What patterns of CDC37L1 expression have been observed across cancer progression stages?

Research has revealed specific patterns of CDC37L1 expression across cancer progression:

Understanding these patterns has important implications for using CDC37L1 as a prognostic biomarker and potential therapeutic target.

How can CDC37L1 antibodies be utilized in screening for novel therapeutic approaches?

CDC37L1 antibodies enable several innovative screening strategies:

• Antibody-drug conjugate (ADC) development:

  • While not directly related to CDC37L1, similar approaches targeting cell surface proteins like CDCP1 have shown promise in RAS-driven cancers

  • CDC37L1-interacting proteins might be targetable with ADCs if they show cancer-specific expression

• High-throughput compound screening:

  • CDC37L1 antibodies can be used in cell-based assays to screen for compounds that modulate its expression or function

  • Changes in CDC37L1 levels or localization following compound treatment can be detected by immunofluorescence or high-content imaging

• PROTAC (Proteolysis Targeting Chimera) development:

  • CDC37L1 antibodies can help validate degradation of target proteins in PROTAC development

  • Monitor changes in CDC37L1 client proteins following targeted degradation approaches

• Synthetic lethal interactions:

  • CDC37L1 knockdown combined with drug libraries can identify synthetic lethal interactions

  • CRISPR/Cas9 screening approaches have identified CDC37L1 as involved in sorafenib resistance

• Combination therapy evaluation:

  • CDC37L1 antibodies can monitor expression changes during combination treatments

  • Particularly relevant for combinations of HSP90 inhibitors with other targeted therapies

What are the latest techniques for studying CDC37L1 interactions with the cell cycle machinery?

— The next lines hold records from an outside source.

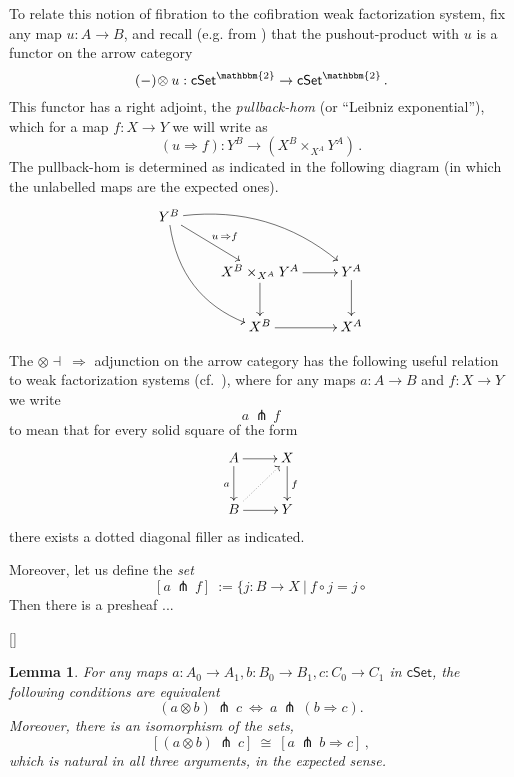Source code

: \documentclass[12pt]{article}
\newcommand{\ednote}[1]{[\textit{\color{red}{#1}}]} %
\newcommand{\cSet}{\ensuremath{\mathsf{cSet}}}
\newcommand{\ra}{\ensuremath{\rightarrow}}
\newtheorem{lemma}[theorem]{Lemma}
\theoremstyle{remark}
\theoremstyle{definition}
\begin{document}
To relate this notion of fibration to the cofibration weak factorization system, fix any map $u : A \ra B$, and recall (e.g. from \cite{R}) that the pushout-product with $u$ is a functor on the arrow category 
\[
(-)\!\otimes u : \cSet^\mathbbm{2} \ra\cSet^\mathbbm{2}\,.
\]
This functor has a right adjoint, the \emph{pullback-hom} (or ``Leibniz exponential''), which for a map $f : X\ra Y$ we will write as
\[
(u \Rightarrow\! f) : Y^B \ra (X^B \times_{X^A} Y^A) \,.
\]
The pullback-hom is determined as indicated in the following diagram (in which the unlabelled maps are the expected ones).
\begin{equation}\label{diagram:pullbackhom}
\xymatrix{
Y^B \ar@/_4ex/ [rdd] \ar[rd]^{u\, \Rightarrow f} \ar@/^4ex/ [rrd] && \\
& X^B \times_{X^A} Y^A \ar[d] \ar[r] & Y^A \ar[d] \\
& X^B \ar[r] &  X^A 
}
\end{equation}

The $\otimes\dashv\ \Rightarrow$ adjunction on the arrow category has the following useful relation to weak factorization systems (cf.~\cite{GS,Riehl,JT}), where for any maps $a : A \ra B$ and $f : X\ra Y$ we write 
\[
a\, \pitchfork\, f 
\]
to mean that for every solid square of the form
\begin{equation}\label{eq:defpitchfork}
\xymatrix{
A\ar[d]_{a} \ar[r] & X \ar[d]^f \\
B \ar@{.>}[ru] \ar[r] & Y
}
\end{equation}
there exists a dotted diagonal filler as indicated. 

Moreover, let us define the \emph{set}
\[
[a\, \pitchfork\, f]\ := \{ j : B \to X\ |\ f\circ j = j\circ 
\]
Then there is a presheaf ...

\ednote{fill this in and \cite{Riehl}.}


\begin{lemma}\label{lemma:Leibniz}
For any maps $a : A_0 \to A_1, b : B_0 \to B_1, c : C_0 \to C_1$ in $\cSet$, 
the following \emph{conditions} are equivalent
\[
(a\otimes b)\, \pitchfork\, c\  \Leftrightarrow\ a\, \pitchfork\, (b\Rightarrow\! c).
\]
Moreover, there is an isomorphism of the \emph{sets},
\[
[(a\otimes b)\, \pitchfork\, c]\  \cong\ [a\, \pitchfork\, b\Rightarrow\! c]\,,
\]
which is natural in all three arguments, in the expected sense.
\end{lemma}
\end{document}

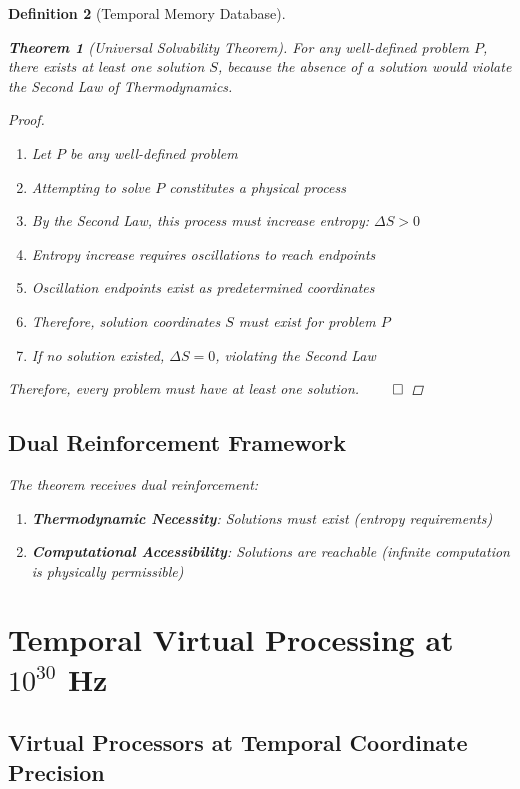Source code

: \documentclass[12pt]{article}
\newtheorem{theorem}{Theorem}[section]
\newtheorem{definition}[theorem]{Definition}
\begin{document}
\begin{definition}[Temporal Memory Database]
\begin{theorem}[Universal Solvability Theorem]
For any well-defined problem $P$, there exists at least one solution $S$, because the absence of a solution would violate the Second Law of Thermodynamics.
\end{theorem}

\begin{proof}
\begin{enumerate}
    \item Let $P$ be any well-defined problem
    \item Attempting to solve $P$ constitutes a physical process
    \item By the Second Law, this process must increase entropy: $\Delta S > 0$
    \item Entropy increase requires oscillations to reach endpoints
    \item Oscillation endpoints exist as predetermined coordinates
    \item Therefore, solution coordinates $S$ must exist for problem $P$
    \item If no solution existed, $\Delta S = 0$, violating the Second Law
\end{enumerate}
Therefore, every problem must have at least one solution. $\qed$
\end{proof}

\subsection{Dual Reinforcement Framework}

The theorem receives dual reinforcement:
\begin{enumerate}
    \item \textbf{Thermodynamic Necessity}: Solutions must exist (entropy requirements)
    \item \textbf{Computational Accessibility}: Solutions are reachable (infinite computation is physically permissible)
\end{enumerate}

\section{Temporal Virtual Processing at $10^{30}$ Hz}

\subsection{Virtual Processors at Temporal Coordinate Precision}


\end{definition}
\end{document}
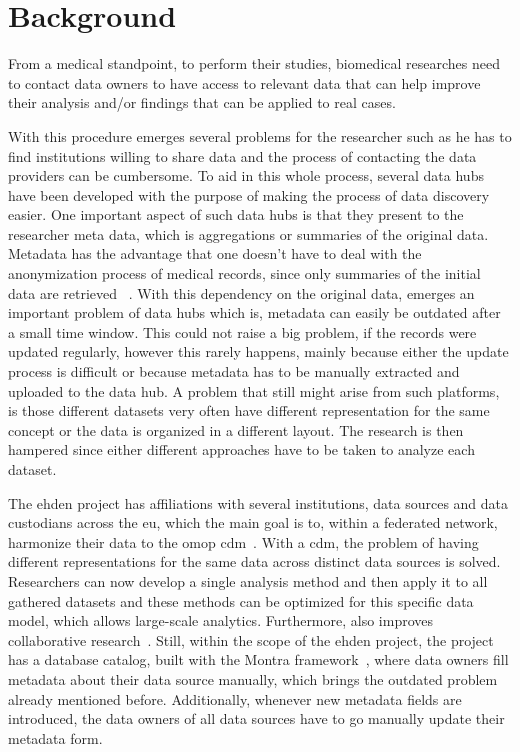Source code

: \chapter{Background}
\label{chapter:background}

From a medical standpoint, to perform their studies, biomedical researches need to
contact data owners to have access to relevant data that can help improve their
analysis and/or findings that can be applied to real cases.


With this procedure emerges several problems for the researcher such as he has to find
institutions willing to share data and the process of contacting the data providers can
be cumbersome.
To aid in this whole process, several data hubs have been developed with the purpose of
making the process of data discovery easier.
One important aspect of such data hubs is that they present to the researcher meta
data, which is aggregations or summaries of the original data.
Metadata has the advantage that one doesn't have to deal with the anonymization process
of medical records, since only summaries of the initial data are retrieved
~\cite{egenvar, montra}.
With this dependency on the original data, emerges an important problem of data hubs
which is, metadata can easily be outdated after a small time window.
This could not raise a big problem, if the records were updated regularly, however this
rarely happens, mainly because either the update process is difficult or because
metadata has to be manually extracted and uploaded to the data hub.
A problem that still might arise from such platforms, is those different datasets very
often have different representation for the same concept or the data is organized in a
different layout.
The research is then hampered since either different approaches have to be taken to
analyze each dataset.


The \gls{ehden} project has affiliations with several institutions, data sources and
data custodians across the \gls{eu}, which the main goal is to, within a federated
network, harmonize their data to the \gls{omop} \gls{cdm}~\cite{ehden-datapartners}.
With a \gls{cdm}, the problem of having different representations for the same data
across distinct data sources is solved.
Researchers can now develop a single analysis method and then apply it to all gathered
datasets and these methods can be optimized for this specific data model, which allows
large-scale analytics.
Furthermore, also improves collaborative research~\cite{ohdsi-site}.
Still, within the scope of the \gls{ehden} project, the project has a database catalog,
built with the Montra framework~\cite{montra}, where data owners fill metadata about
their data source manually, which brings the outdated problem already mentioned before.
Additionally, whenever new metadata fields are introduced, the data owners of all data
sources have to go manually update their metadata form.


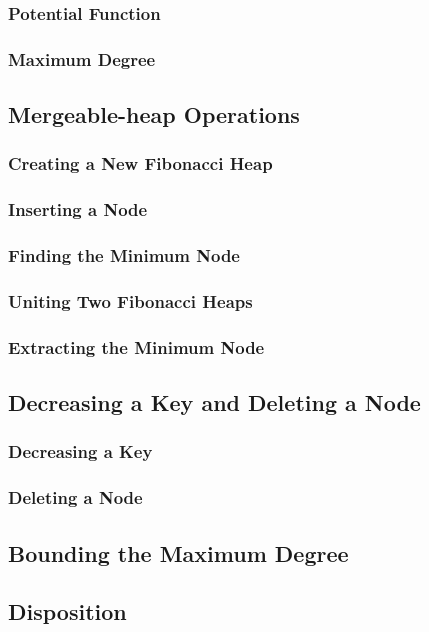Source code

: \documentclass[12pt]{article}
\begin{document}
\subsubsection{Potential Function}
\subsubsection{Maximum Degree}

\subsection{Mergeable-heap Operations}
\subsubsection{Creating a New Fibonacci Heap}
\subsubsection{Inserting a Node}
\subsubsection{Finding the Minimum Node}
\subsubsection{Uniting Two Fibonacci Heaps}
\subsubsection{Extracting the Minimum Node}

\subsection{Decreasing a Key and Deleting a Node}
\subsubsection{Decreasing a Key}
\subsubsection{Deleting a Node}

\subsection{Bounding the Maximum Degree}

\subsection{Disposition}
\newpage
\end{document}

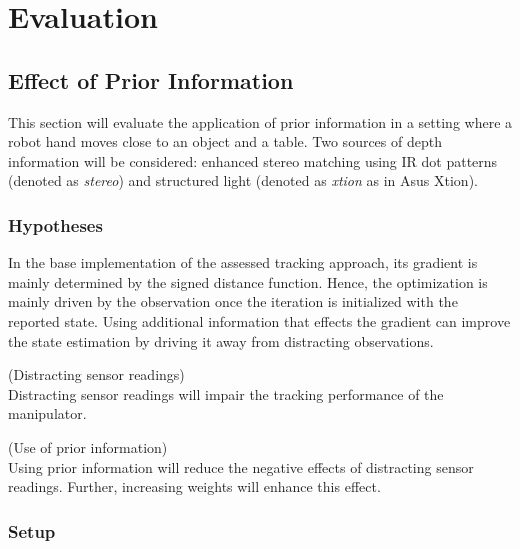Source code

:\chapter{Evaluation}

\section{Effect of Prior Information}

This section will evaluate the application of prior information in a setting where a robot hand moves close to an object and a table. Two sources of depth information will be considered: enhanced stereo matching using IR dot patterns (denoted as \emph{stereo}) and structured light (denoted as \emph{xtion} as in Asus Xtion).

\subsection{Hypotheses}

In the base implementation of the assessed tracking approach, its gradient is mainly determined by the signed distance function. Hence, the optimization is mainly driven by the observation once the iteration is initialized with the reported state. Using additional information that effects the gradient can improve the state estimation by driving it away from distracting observations.


\begin{hypothesis}(Distracting sensor readings)\\
Distracting sensor readings will impair the tracking performance of the manipulator.
\end{hypothesis}

\begin{hypothesis}(Use of prior information)\\
Using prior information will reduce the negative effects of distracting sensor readings. Further, increasing weights will enhance this effect.
\end{hypothesis}


\subsection{Setup}


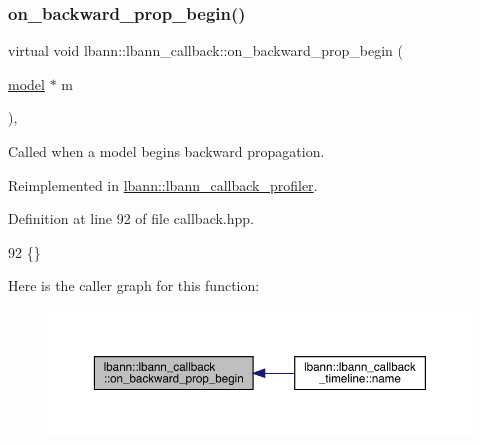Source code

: \subsubsection{\texorpdfstring{on\+\_\+backward\+\_\+prop\+\_\+begin()}{on\_backward\_prop\_begin()}\hspace{0.1cm}{\footnotesize\ttfamily [1/2]}}
{\footnotesize\ttfamily virtual void lbann\+::lbann\+\_\+callback\+::on\+\_\+backward\+\_\+prop\+\_\+begin (\begin{DoxyParamCaption}\item[{\hyperlink{classlbann_1_1model}{model} $\ast$}]{m }\end{DoxyParamCaption})\hspace{0.3cm}{\ttfamily [inline]}, {\ttfamily [virtual]}}

Called when a model begins backward propagation. 

Reimplemented in \hyperlink{classlbann_1_1lbann__callback__profiler_a7905ac8f79a71731c8e388cdb4385023}{lbann\+::lbann\+\_\+callback\+\_\+profiler}.



Definition at line 92 of file callback.\+hpp.


\begin{DoxyCode}
92 \{\}
\end{DoxyCode}
Here is the caller graph for this function\+:\nopagebreak
\begin{figure}[H]
\begin{center}
\leavevmode
\includegraphics[width=350pt]{classlbann_1_1lbann__callback_a2c0709a26179d115ff85b7561786ee27_icgraph}
\end{center}
\end{figure}
\mbox{\label{classlbann_1_1lbann__callback_abeb1e486e259fd358332abf1e952f630}} 
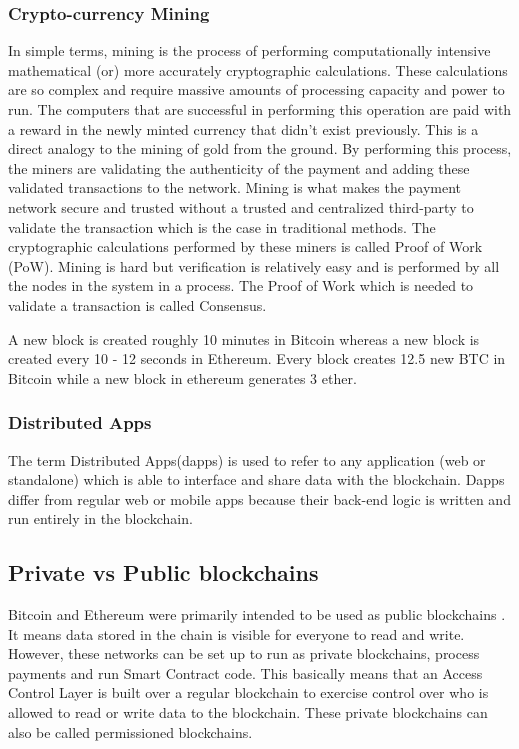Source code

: \documentclass[11pt,openright]{report}
\begin{document}
\subsubsection{Crypto-currency Mining}\label{crypto-mining}
In simple terms, mining is the process of performing computationally intensive mathematical (or) more accurately cryptographic calculations. These calculations are so complex and require massive amounts of processing capacity and power to run. The computers that are successful in performing this operation are paid with a reward in the newly minted currency that didn't exist previously. This is a direct analogy to the mining of gold from the ground. By performing this process, the miners are validating the authenticity of the payment and adding these validated transactions to the network. Mining is what makes the payment network secure and trusted without a trusted and centralized third-party to validate the transaction which is the case in traditional methods. The cryptographic calculations performed by these miners is called Proof of Work (PoW). Mining is hard but verification is relatively easy and is performed by all the nodes in the system in a process. The Proof of Work which is needed to validate a transaction is called Consensus.

A new block is created roughly 10 minutes in Bitcoin whereas a new block is created every 10 - 12 seconds in Ethereum. Every block creates 12.5 new BTC in Bitcoin while a new block in ethereum generates 3 ether.

\subsubsection{Distributed Apps}
The term Distributed Apps(dapps) is used to refer to any application (web or standalone) which is able to interface and share data with the blockchain. 
Dapps differ from regular web or mobile apps because their back-end logic is written and run entirely in the blockchain.

\subsection{Private vs Public blockchains}
Bitcoin and Ethereum were primarily intended to be used as public blockchains \cite{privpubarticle}. It means data stored in the chain is visible for everyone to read and write. However, these networks can be set up to run as private blockchains, process payments and run Smart Contract code. This basically means that an Access Control Layer is built over a regular blockchain to exercise control over who is allowed to read or write data to the blockchain. These private blockchains can also be called permissioned blockchains.
\end{document}
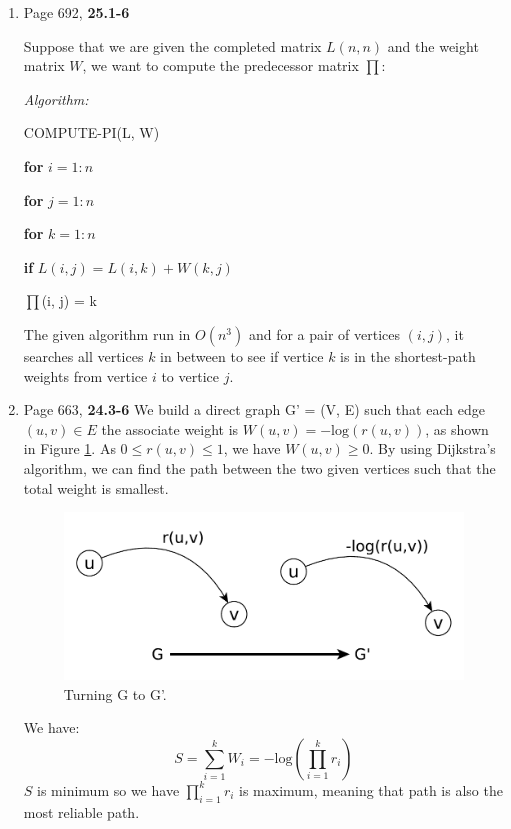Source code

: \documentclass[11pts]{report}
\begin{document}
\begin{enumerate}
\item Page 692, \textbf{25.1-6}
\par Suppose that we are given the completed matrix $L(n,n)$ and the weight matrix $W$, we want to compute the predecessor matrix $\prod$:
\par \textit{Algorithm:}
\par COMPUTE-PI(L, W)
\par \textbf{for} $i = 1:n$
\par \quad \textbf{for} $j = 1:n$
\par \qquad \textbf{for} $k = 1:n$
\par \qquad \quad \textbf{if} $L(i, j) = L(i, k) + W(k, j)$
\par \qquad \qquad $\prod$(i, j) = k
\par The given algorithm run in $O(n^3)$ and for a pair of vertices $(i,j)$, it searches all vertices $k$ in between to see if vertice $k$ is in the shortest-path weights from vertice $i$ to vertice $j$.
\item Page 663, \textbf{24.3-6}
We build a direct graph G' = (V, E) such that each edge $(u, v) \in E$ the associate weight is $W(u,v) = -\text{log}(r(u,v))$, as shown in Figure \ref{Fig:6}. As $0 \leq r(u,v) \leq 1$, we have $W(u,v) \geq 0$. By using Dijkstra's algorithm, we can find the path between the two given vertices such that the total weight is smallest.

\begin{figure}[htbp]
\begin{center}
\includegraphics[scale=0.5]{6.pdf}
\caption{Turning G to G'.}
\label{Fig:6}
\end{center}
\end{figure}

We have:
\begin{equation*}
S = \sum_{i=1}^k W_i = -\text{log}(\prod_{i=1}^k r_i)
\end{equation*}
$S$ is minimum so we have $\prod_{i=1}^k r_i$ is maximum, meaning that path is also the most reliable path.
\end{enumerate}
\end{document}
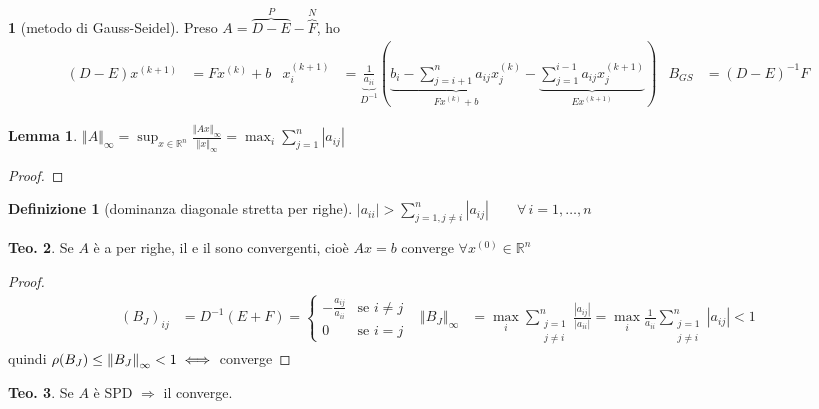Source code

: \documentclass[a4paper,10pt]{article}
\theoremstyle{definition}
\newcommand{\re}{\mathbb{R}} %
\theoremstyle{indentdefinition}
\newtheorem{defn}{Definizione}[section]
\theoremstyle{indenttheorem}
\newtheorem{thm}{Teo.}
\newtheorem{lem}{Lemma}
\theoremstyle{myremark}
\theoremstyle{indentgeneral}
\newtheorem{lyxalgorithm}[thm]{\protect\algorithmname}
\theoremstyle{plain}
\theoremstyle{plain}
\begin{document}
\begin{lyxalgorithm}[metodo di Gauss-Seidel]
\label{def:metodo-di-gauss-seidel}\textup{Preso $A=\overset{P}{\overbrace{D-E}}-\overset{N}{\overbrace{F}}$,
ho
\begin{align*}
\left(D-E\right)x^{\left(k+1\right)} & =Fx^{\left(k\right)}+b & x_{i}^{\left(k+1\right)} & =\underbrace{\frac{1}{a_{ii}}}_{D^{-1}}\left(\underbrace{b_{i}-\sum_{j=i+1}^{n}a_{ij}x_{j}^{\left(k\right)}}_{Fx^{(k)}+b}-\underbrace{\sum_{j=1}^{i-1}a_{ij}x_{j}^{\left(k+1\right)}}_{Ex^{(k+1)}}\right) & B_{GS} & =\left(D-E\right)^{-1}F
\end{align*}
}
\end{lyxalgorithm}

\begin{lem}
$\left\Vert A\right\Vert _{\infty}=\sup_{x\in\mathbb{R}^{n}}\frac{\left\Vert Ax\right\Vert _{\infty}}{\left\Vert x\right\Vert _{\infty}}=\max_{i}\sum_{j=1}^{n}\left|a_{ij}\right|$
\end{lem}
\begin{proof}
\end{proof}

\begin{defn}[dominanza diagonale stretta per righe]
\label{def:dominanza-diagonale-stretta}$\left|a_{ii}\right|>\sum_{j=1,j\neq i}^{n}\left|a_{ij}\right|\qquad\forall\,i=1,\ldots,n$ 
\end{defn}


\begin{thm}
Se $A$ è a  per righe,
il  e il 
sono convergenti, cioè $Ax=b$ converge $\forall x^{(0)}\in\re^n$
\end{thm}

\begin{proof}
\begin{align*}
\left(B_{J}\right)_{ij} & =D^{-1}\left(E+F\right)=\begin{cases}
-\frac{a_{ij}}{a_{ii}} & \text{se }i\neq j\\
0 & \text{se }i=j
\end{cases} & \left\Vert B_{J}\right\Vert _{\infty} & =\max_{i}\sum_{\substack{j=1\\
j\neq i
}
}^{n}\frac{\left|a_{ij}\right|}{\left|a_{ii}\right|}=\max_{i}\frac{1}{a_{ii}}\sum_{\substack{j=1\\
j\neq i
}
}^{n}{\left|a_{ij}\right|}<1
\end{align*}
quindi $\rho(B_J)\le \norm{B_J}_\infty<1  \iff$ converge
\end{proof}
\begin{thm}
Se $A$ è SPD $\Longrightarrow$ il 
converge.
\end{thm}
\end{document}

Advanced techniques for investigating CDC37L1's role in cell cycle regulation include:

• Live-cell imaging approaches:

  • Fluorescently tagged CDC37L1 to track localization during cell cycle progression

  • FRET/BRET-based biosensors to detect interactions with cell cycle proteins in real-time

• Mass spectrometry-based interactomics:

  • BioID or APEX proximity labeling to identify cell cycle-specific interaction partners

  • Quantitative proteomics to measure changes in the CDC37L1 interactome across cell cycle phases

• Functional genomics screens:

  • CRISPR/Cas9 screens to identify synthetic interactions between CDC37L1 and cell cycle regulators

  • Research has already established CDC37L1's impact on CDK6 expression in gastric cancer cells

• Cell cycle synchronization studies:

  • Examine CDC37L1 expression and function in synchronized cell populations

  • Flow cytometry analysis combined with CDC37L1 antibody staining to correlate with cell cycle phases

  • Flow cytometry has revealed that CDC37L1 knockdown leads to increased cells in S phase, an effect inhibited by CDK4/6 inhibitor Palbociclib

• CDK activity assays:

  • In vitro kinase assays to assess CDC37L1's impact on CDK activity

  • Phospho-specific antibodies to measure CDK substrate phosphorylation

These advanced approaches are revealing CDC37L1's mechanistic role in regulating cell proliferation through modulation of CDK6 and potentially other cell cycle proteins.